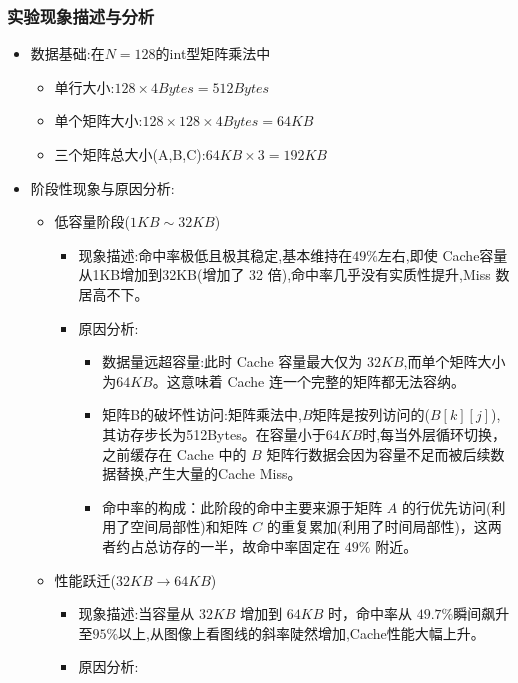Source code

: \subsubsection{实验现象描述与分析}
\begin{itemize}
    \item 数据基础:在$N = 128$的int型矩阵乘法中
    \begin{itemize}
        \item 单行大小:$128 \times 4 Bytes = 512Bytes$
        \item 单个矩阵大小:$128 \times 128 \times 4 Bytes =64KB $
        \item 三个矩阵总大小(A,B,C):$64KB \times 3 = 192 KB$  
    \end{itemize}
    \item 阶段性现象与原因分析:
    \begin{itemize}
        \item 低容量阶段($1KB\sim 32KB$)
        \begin{itemize}
            \item 现象描述:命中率极低且极其稳定,基本维持在$49\%$左右,即使 Cache容量从1KB增加到32KB(增加了 32 倍),命中率几乎没有实质性提升,Miss 数居高不下。
            \item 原因分析:
            \begin{itemize}
                \item 数据量远超容量:此时 Cache 容量最大仅为 $32KB$,而单个矩阵大小为$64KB$。这意味着 Cache 连一个完整的矩阵都无法容纳。
                \item 矩阵B的破坏性访问:矩阵乘法中,$B$矩阵是按列访问的($B[k][j]$),其访存步长为512Bytes。在容量小于$64KB$时,每当外层循环切换，之前缓存在 Cache 中的 $B$ 矩阵行数据会因为容量不足而被后续数据替换,产生大量的Cache Miss。
                \item 命中率的构成：此阶段的命中主要来源于矩阵 $A$ 的行优先访问(利用了空间局部性)和矩阵 $C$ 的重复累加(利用了时间局部性)，这两者约占总访存的一半，故命中率固定在 $49\%$ 附近。
            \end{itemize}
        \end{itemize}
        \item 性能跃迁($32KB \to 64KB$)
        \begin{itemize}
            \item 现象描述:当容量从 $32KB$ 增加到 $64KB$ 时，命中率从 $49.7\%$瞬间飙升至$95\%$以上,从图像上看图线的斜率陡然增加,Cache性能大幅上升。
            \item 原因分析:
            \begin{itemize}

\end{itemize}
\end{itemize}
\end{itemize}
\end{itemize}
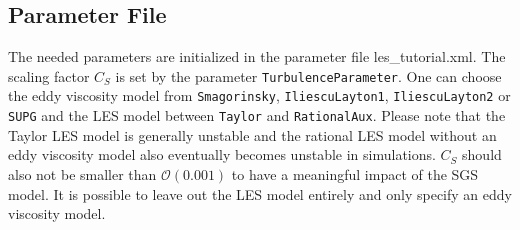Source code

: \documentclass[a4paper, 11pt, twoside]{article}
\begin{document}
\subsection{Parameter File}\label{sectionparameter file}
The needed parameters are initialized in the parameter file les\_tutorial.xml. The scaling factor $C_S$ is set by the parameter \texttt{TurbulenceParameter}. One can choose the eddy viscosity model from \texttt{Smagorinsky}, \texttt{IliescuLayton1}, \texttt{IliescuLayton2} or \texttt{SUPG} and the LES model between \texttt{Taylor} and \texttt{RationalAux}. Please note that the Taylor LES model is generally unstable and the rational LES model  without an eddy viscosity model also eventually becomes unstable in simulations. $C_S$ should also not be smaller than $\mathcal{O}(0.001)$ to have a meaningful impact of the SGS model. It is possible to leave out the LES model entirely and only specify an eddy viscosity model. 
\end{document}
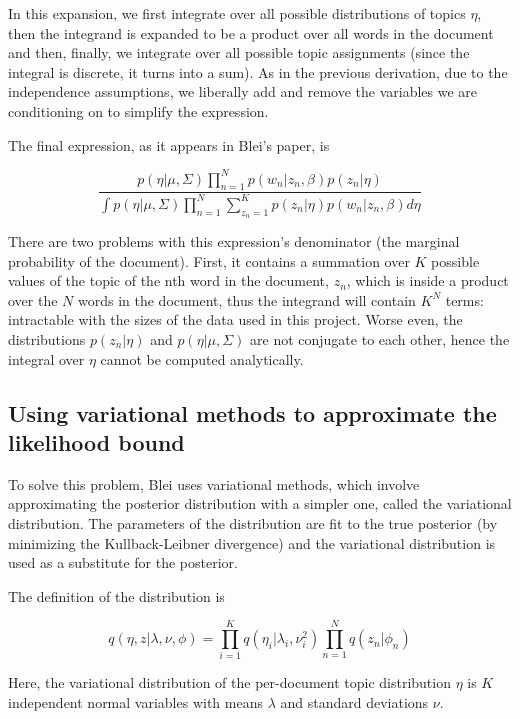\documentclass[12pt,a4paper,twoside,openright]{report}
\begin{document}
In this expansion, we first integrate over all possible distributions of topics $\eta$, then the integrand is expanded to be a product over all words in the document and then, finally, we integrate over all possible topic assignments (since the integral is discrete, it turns into a sum). As in the previous derivation, due to the independence assumptions, we liberally add and remove the variables we are conditioning on to simplify the expression.

The final expression, as it appears in Blei's paper, is

\begin{equation}
\frac{p(\eta | \mu, \Sigma) \prod\limits_{n=1}^N p(w_n | z_n, \beta) p(z_n | \eta)}{\int p(\eta | \mu, \Sigma)  \prod\limits_{n=1}^N \sum\limits_{z_n=1}^K p(z_n | \eta) p(w_n | z_n, \beta) d\eta}
\end{equation}

There are two problems with this expression's denominator (the marginal probability of the document). First, it contains a summation over $K$ possible values of the topic of the nth word in the document, $z_n$, which is inside a product over the $N$ words in the document, thus the integrand will contain $K^N$ terms: intractable with the sizes of the data used in this project. Worse even, the distributions $p(z_n | \eta)$ and $p(\eta | \mu, \Sigma)$ are not conjugate to each other, hence the integral over $\eta$ cannot be computed analytically.

\subsection{Using variational methods to approximate the likelihood bound}

To solve this problem, Blei uses variational methods, which involve approximating the posterior distribution with a simpler one, called the variational distribution. The parameters of the distribution are fit to the true posterior (by minimizing the Kullback-Leibner divergence) and the variational distribution is used as a substitute for the posterior.

The definition of the distribution is

\begin{equation}
q(\eta, z | \lambda, \nu, \phi) = \prod\limits_{i=1}^K q(\eta_i|\lambda_i, \nu_i^2) \prod\limits_{n=1}^N q(z_n | \phi_n)
\end{equation}

Here, the variational distribution of the per-document topic distribution $\eta$ is $K$ independent normal variables with means $\lambda$ and standard deviations $\nu$.
\end{document}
# # # # #
Only lines with the string "Blei" are wanted; please find each one in the listing and copy it.

The final expression, as it appears in Blei's paper, is
To solve this problem, Blei uses variational methods, which involve approximating the posterior distribution with a simpler one, called the variational distribution. The parameters of the distribution are fit to the true posterior (by minimizing the Kullback-Leibner divergence) and the variational distribution is used as a substitute for the posterior.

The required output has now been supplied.